David d’Equainville est allé à la rencontre de Fabrice Du Welz, récemment nommé pour le Magritte du meilleur réalisateur pour son film Alléluia.  Amateur de pain et du 'bien manger', il voit un lien entre les métiers de bouche et du cinéma qui mêlent rigueur et intuition.

Comme son père pratiquait la restauration à Bruxelles, avec le goût du bel ouvrage, Fabrice Du Welz a fait du cinéma un métier et de ce métier une passion, qu’il exerça à ses débuts en autodidacte avec une caméra Super 8, après un cycle d’études qui le mena des planches de la comédie à celle de la réalisation, avant de compléter sa formation en aiguisant son sens de l’humour avec l’écriture de séquences pour les deux émissions cultes de l’esprit Canal, La Grande Famille et Nulle Part Ailleurs.

Il n’était pas encore le jeune réalisateur prometteur remportant le Grand prix du festival de Gérardmer pour son court-métrage, Quand on est amoureux, c'est merveilleux, ni celui du premier long métrage, Calvaire, sélectionné en 2005 à la Semaine de la critique du festival de Cannes, ni encore le metteur en scène de la libre adaptation, Alléluia, sélectionnée à nouveau en 2014 à la Quinzaine des réalisateurs, toujours à Cannes, film adapté d’un fait divers déjà mis en image en 1970 par le film Les Tueurs De La Lune de Miel.
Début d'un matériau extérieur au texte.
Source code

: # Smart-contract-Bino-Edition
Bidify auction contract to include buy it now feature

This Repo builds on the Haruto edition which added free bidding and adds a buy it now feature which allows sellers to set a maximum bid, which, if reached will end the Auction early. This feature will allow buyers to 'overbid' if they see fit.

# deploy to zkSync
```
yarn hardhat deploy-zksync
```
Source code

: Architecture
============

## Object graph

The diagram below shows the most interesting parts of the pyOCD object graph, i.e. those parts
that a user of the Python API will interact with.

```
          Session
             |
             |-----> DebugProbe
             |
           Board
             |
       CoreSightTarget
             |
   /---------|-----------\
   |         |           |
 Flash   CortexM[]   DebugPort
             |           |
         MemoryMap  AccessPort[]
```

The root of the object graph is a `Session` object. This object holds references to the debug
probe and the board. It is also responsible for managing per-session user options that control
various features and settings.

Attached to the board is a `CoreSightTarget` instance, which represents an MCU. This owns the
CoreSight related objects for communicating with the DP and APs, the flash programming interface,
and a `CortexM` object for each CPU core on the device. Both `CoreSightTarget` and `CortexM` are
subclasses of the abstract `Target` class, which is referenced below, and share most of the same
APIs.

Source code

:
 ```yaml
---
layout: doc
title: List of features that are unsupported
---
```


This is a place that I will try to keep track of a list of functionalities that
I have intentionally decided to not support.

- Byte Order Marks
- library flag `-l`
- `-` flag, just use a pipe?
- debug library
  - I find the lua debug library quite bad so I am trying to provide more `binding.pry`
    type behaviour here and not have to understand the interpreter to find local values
Il n’était pas encore tout cela mais il pouvait déjà dire qu’il existait un point commun entre les nourritures terrestres et ses appétits culturels car, dans les deux cas, que ce soit dans une cuisine ou sur un plateau de tournage, rien de bon ne peut pousser sans la qualité des ingrédients, la patience et la détermination des hommes à la manœuvre.

Peut-on défendre l’hypothèse d’une alimentation nourrissant votre métier de réalisateur ?
Oui, je crois, d’ailleurs l’hypothèse fonctionne dans les deux sens. Si je parle de mon métier, je sais pertinemment qu’un tournage se passera beaucoup mieux si la cantine est à la hauteur de ce travail où, durant une courte période, une poignée de semaines, toute une équipe se donnera à fond. Un détail peut-être, qui ne semble pas en relation avec le cinéma, mais l’expérience m’a convaincu qu’il faut en tenir compte, au risque de desservir le film en préparation et de perdre beaucoup de temps. La cuisine a de réelles vertus structurantes. Elle soude les efforts d’un groupe. La cantine doit donc être irréprochable, une vraie pause conviviale, avec de bons produits, ce qui n’est pas toujours le cas. Alors qu’il suffit d’un peu d’attention pour faire des choses simples, réussies, sans forcément dépenser des fortunes, comme des croques Monsieur par exemple.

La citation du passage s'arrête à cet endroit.